Thursday, May 21, 2020

Daily Interlake Montana’s outdoor recreation traditions are at stake in the Republican primary



Montana’s outdoor recreation traditions are at stake in the Republican primary

by Andrew McKean
| May 10, 2020 1:00 AM
Those of us Montanans who like to hunt, fish, and hike just want to do more of it, unburdened by the political implications of our activities.
Of course, it’s hard to escape politics, even far from the trailhead or the boat launch. Our ability to access rivers and streams in the state is itself a political expression, an ability won by passionate access advocates and then upheld by our courts. Our ability to hunt public wildlife is assured only because people who came before us understood that without access to the state’s elk and deer herds, bighorn sheep bands, and grouse coveys, they’re private property for all practical purposes.
Even our ability to hike, ride, or drive our public lands without encountering industrial facilities like gas fields or abandoned mines is dependent on which administration is in charge of public-land management decisions.
Given that politics is about choice, this year’s Montana governor’s race offers a stark alternative between candidates who have vowed to uphold our hard-fought traditions of access, public management of public wildlife, and citizen-crafted policies and those who would close our streams, profit from our public wildlife, and leave management decisions to a crony crew of insiders.
In the Democratic primary, the public-access and public-trust policies that have made Montana a destination for outdoorsfolk and stoked the engine of our outdoors economy are shared by most candidates. It’s on the Republican side that the starkest choices await primary voters.

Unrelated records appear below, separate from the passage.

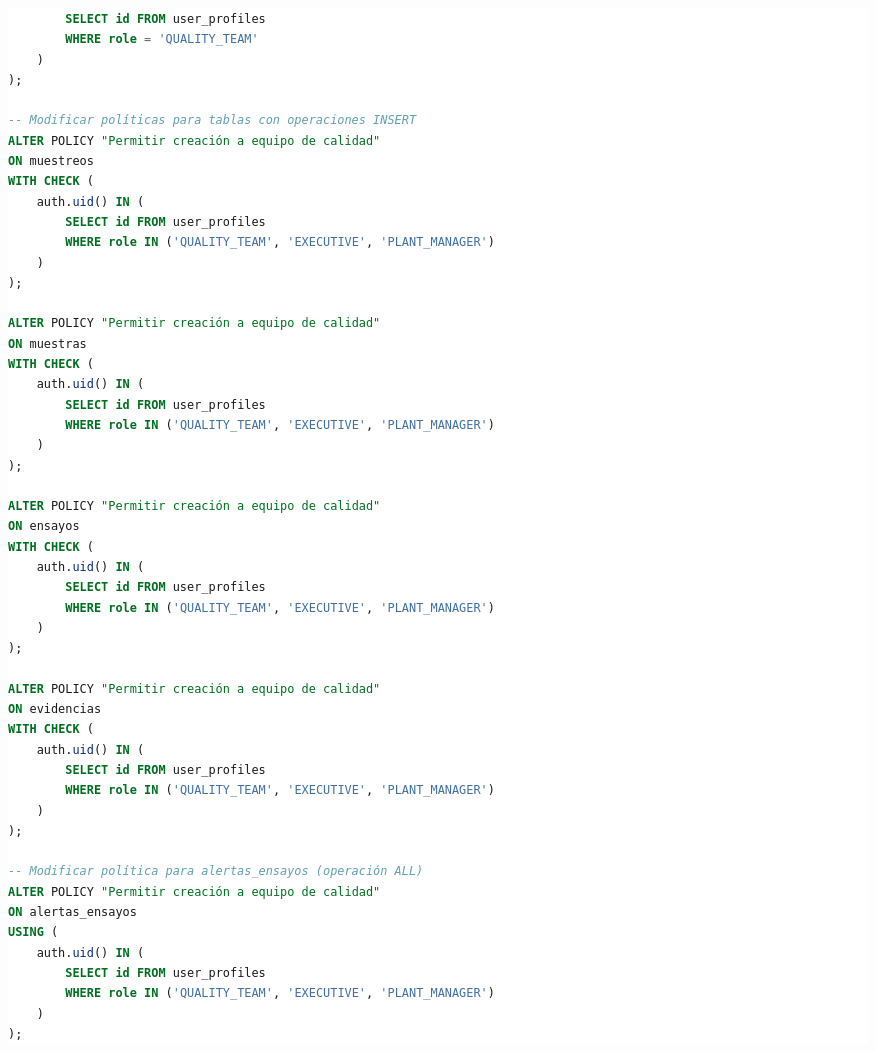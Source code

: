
 ```sql
        SELECT id FROM user_profiles 
        WHERE role = 'QUALITY_TEAM'
    )
);

-- Modificar políticas para tablas con operaciones INSERT
ALTER POLICY "Permitir creación a equipo de calidad" 
ON muestreos 
WITH CHECK (
    auth.uid() IN (
        SELECT id FROM user_profiles 
        WHERE role IN ('QUALITY_TEAM', 'EXECUTIVE', 'PLANT_MANAGER')
    )
);

ALTER POLICY "Permitir creación a equipo de calidad" 
ON muestras 
WITH CHECK (
    auth.uid() IN (
        SELECT id FROM user_profiles 
        WHERE role IN ('QUALITY_TEAM', 'EXECUTIVE', 'PLANT_MANAGER')
    )
);

ALTER POLICY "Permitir creación a equipo de calidad" 
ON ensayos 
WITH CHECK (
    auth.uid() IN (
        SELECT id FROM user_profiles 
        WHERE role IN ('QUALITY_TEAM', 'EXECUTIVE', 'PLANT_MANAGER')
    )
);

ALTER POLICY "Permitir creación a equipo de calidad" 
ON evidencias 
WITH CHECK (
    auth.uid() IN (
        SELECT id FROM user_profiles 
        WHERE role IN ('QUALITY_TEAM', 'EXECUTIVE', 'PLANT_MANAGER')
    )
);

-- Modificar política para alertas_ensayos (operación ALL)
ALTER POLICY "Permitir creación a equipo de calidad" 
ON alertas_ensayos 
USING (
    auth.uid() IN (
        SELECT id FROM user_profiles 
        WHERE role IN ('QUALITY_TEAM', 'EXECUTIVE', 'PLANT_MANAGER')
    )
);
```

Our current one-term Congressman, Greg Gianforte, has had problems with Montana’s stream-access law since he tried to block legal access to a fork of the Gallatin River across his property near Bozeman. A settlement with Fish, Wildlife and Parks resulted in mitigating some of the impacts by public recreationists, but the issue remains: Gianforte’s instinct is to defer to private-property rights, even when the law — and tradition — of public recreation access is clear.

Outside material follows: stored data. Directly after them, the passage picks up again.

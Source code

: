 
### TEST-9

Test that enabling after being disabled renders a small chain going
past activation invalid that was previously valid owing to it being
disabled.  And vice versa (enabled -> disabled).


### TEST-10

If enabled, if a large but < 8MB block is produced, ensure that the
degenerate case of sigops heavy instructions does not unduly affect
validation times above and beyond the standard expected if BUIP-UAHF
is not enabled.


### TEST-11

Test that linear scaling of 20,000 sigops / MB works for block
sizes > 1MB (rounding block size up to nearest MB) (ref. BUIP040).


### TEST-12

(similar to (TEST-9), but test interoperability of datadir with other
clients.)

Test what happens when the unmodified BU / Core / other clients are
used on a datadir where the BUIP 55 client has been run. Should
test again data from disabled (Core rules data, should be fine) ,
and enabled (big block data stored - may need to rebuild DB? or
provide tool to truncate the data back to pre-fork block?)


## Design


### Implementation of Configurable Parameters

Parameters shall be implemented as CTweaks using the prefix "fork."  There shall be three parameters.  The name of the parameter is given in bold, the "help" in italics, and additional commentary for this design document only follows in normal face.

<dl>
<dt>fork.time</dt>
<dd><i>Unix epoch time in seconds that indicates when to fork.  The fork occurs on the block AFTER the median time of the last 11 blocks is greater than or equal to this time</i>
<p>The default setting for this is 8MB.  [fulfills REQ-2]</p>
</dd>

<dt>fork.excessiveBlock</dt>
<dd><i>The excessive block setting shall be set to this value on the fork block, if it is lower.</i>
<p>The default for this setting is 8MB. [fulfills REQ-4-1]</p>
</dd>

That instinct has been formalized and intensified with Gianforte’s pick for his lieutenant governor, Kristen Juras, a former law professor who has written that landowners should have the “right to exclude” the public from legally accessible waterways. How would Montana’s remarkable stream-access law fare in a Gianforte-Juras administration?

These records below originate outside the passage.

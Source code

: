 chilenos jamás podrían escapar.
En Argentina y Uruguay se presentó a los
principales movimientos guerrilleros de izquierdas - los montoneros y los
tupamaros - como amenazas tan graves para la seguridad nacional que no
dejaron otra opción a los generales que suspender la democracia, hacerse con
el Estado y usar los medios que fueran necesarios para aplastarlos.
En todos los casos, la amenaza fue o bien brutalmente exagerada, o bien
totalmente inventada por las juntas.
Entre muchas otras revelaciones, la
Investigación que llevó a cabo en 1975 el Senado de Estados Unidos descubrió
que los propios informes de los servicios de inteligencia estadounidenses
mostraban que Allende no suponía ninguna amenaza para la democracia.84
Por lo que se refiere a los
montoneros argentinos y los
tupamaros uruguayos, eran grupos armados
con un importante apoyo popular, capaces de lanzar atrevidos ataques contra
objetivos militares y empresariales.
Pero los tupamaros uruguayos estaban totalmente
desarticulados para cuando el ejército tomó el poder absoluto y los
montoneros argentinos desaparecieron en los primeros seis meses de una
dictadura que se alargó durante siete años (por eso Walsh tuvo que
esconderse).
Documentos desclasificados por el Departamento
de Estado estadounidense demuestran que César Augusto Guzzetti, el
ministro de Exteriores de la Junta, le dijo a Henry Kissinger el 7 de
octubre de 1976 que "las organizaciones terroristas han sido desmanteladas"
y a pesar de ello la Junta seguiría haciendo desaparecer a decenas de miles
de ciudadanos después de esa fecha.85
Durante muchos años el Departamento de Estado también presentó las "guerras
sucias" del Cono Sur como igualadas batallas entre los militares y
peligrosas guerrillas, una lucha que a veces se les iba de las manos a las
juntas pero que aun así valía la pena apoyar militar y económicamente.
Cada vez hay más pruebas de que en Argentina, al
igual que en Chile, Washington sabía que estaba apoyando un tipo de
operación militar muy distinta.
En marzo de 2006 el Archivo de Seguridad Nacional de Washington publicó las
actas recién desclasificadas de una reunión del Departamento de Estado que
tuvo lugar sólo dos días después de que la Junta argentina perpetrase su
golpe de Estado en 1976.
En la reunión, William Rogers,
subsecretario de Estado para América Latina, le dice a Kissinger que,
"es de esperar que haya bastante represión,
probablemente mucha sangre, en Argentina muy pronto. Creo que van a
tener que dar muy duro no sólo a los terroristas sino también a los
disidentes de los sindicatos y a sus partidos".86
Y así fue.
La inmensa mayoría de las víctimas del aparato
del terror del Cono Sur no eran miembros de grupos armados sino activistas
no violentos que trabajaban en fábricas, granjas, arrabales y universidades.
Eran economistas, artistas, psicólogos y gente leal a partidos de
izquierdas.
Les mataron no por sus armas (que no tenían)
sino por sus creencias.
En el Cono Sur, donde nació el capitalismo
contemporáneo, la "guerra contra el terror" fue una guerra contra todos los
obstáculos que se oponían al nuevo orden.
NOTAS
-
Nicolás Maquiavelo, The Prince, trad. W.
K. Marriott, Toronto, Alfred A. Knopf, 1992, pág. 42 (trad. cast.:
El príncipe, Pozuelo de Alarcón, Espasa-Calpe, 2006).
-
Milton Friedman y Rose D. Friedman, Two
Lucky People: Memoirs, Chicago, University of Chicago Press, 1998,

Gianforte’s main Republican opponent, current Montana Attorney General Tim Fox and running mate Jon Knokey, have distributed a detailed outdoor strategy in which they pledge to not only uphold traditional recreational access, including to Montana’s streams and rivers, but they’ve committed to improving access to the state’s 3 million acres of inaccessible public land.
Then there’s the issue of access to public wildlife. That’s a bedrock principle of the North American model of wildlife management, but a number of Western states have eroded that pillar by giving quotas of hunting licenses to landowners to sell to whomever they want. It’s called “Ranching for Wildlife” in Colorado and “Cooperative Wildlife Management” in Utah, but it amounts to the same thing – selling the public’s wildlife to the highest bidder.
Gianforte has a demonstrated history of siding with large landowners when it comes to mitigating impacts of wildlife. During his previous run for the governor’s office he said that requiring a landowner to provide public access in order to qualify for tools to offset impacts of wildlife amounts to a taking of private-property rights, even though multiple Supreme Court cases have ruled that wildlife, and the impacts on forage or fences, must be borne by landowners as a “condition of the land.”
It’s a short step from thinking that landowners can do whatever they want with depredating wildlife to rewarding large landowners who harbor big-game herds with hunting licenses that they can sell to outfitters for high-dollar hunts.
Fox and Knokey, meanwhile, have pledged to use incentives to open more private land to public hunting, using access tools like block management to direct hunters to the most problematic big-game herds in the state, and collecting broad and diverse input as the state drafts an elk-management plan that aims to use public hunting as the primary tool to reduce concentrations of elk.
That’s the bright line between the two candidates. One uses the cudgel of the courts to challenge public-access traditions. The other uses collaboration and consultation to resolve friction between private property and public resources.
These differences are ultimately political, but they transcend party affiliation. In this primary election, I encourage Democrats to vote the Republican ballot and cast a ballot that recognizes and continues our Montana values of collaboration and public access to public resources. A Fox/Knokey primary victory would ensure that November’s general election is about other issues — funding for social services, investment in public infrastructure, and rebuilding our agricultural economy — and not about who gets to access our remarkable natural resources.
Ballots are in the mail over the next week. Vote, and then go hiking, fishing, or hunting without having to fret about the political consequences of doing what you love.
Andrew McKean is a freelance outdoor writer and former editor-in-chief of Outdoor Life magazine. He lives in Glasgow.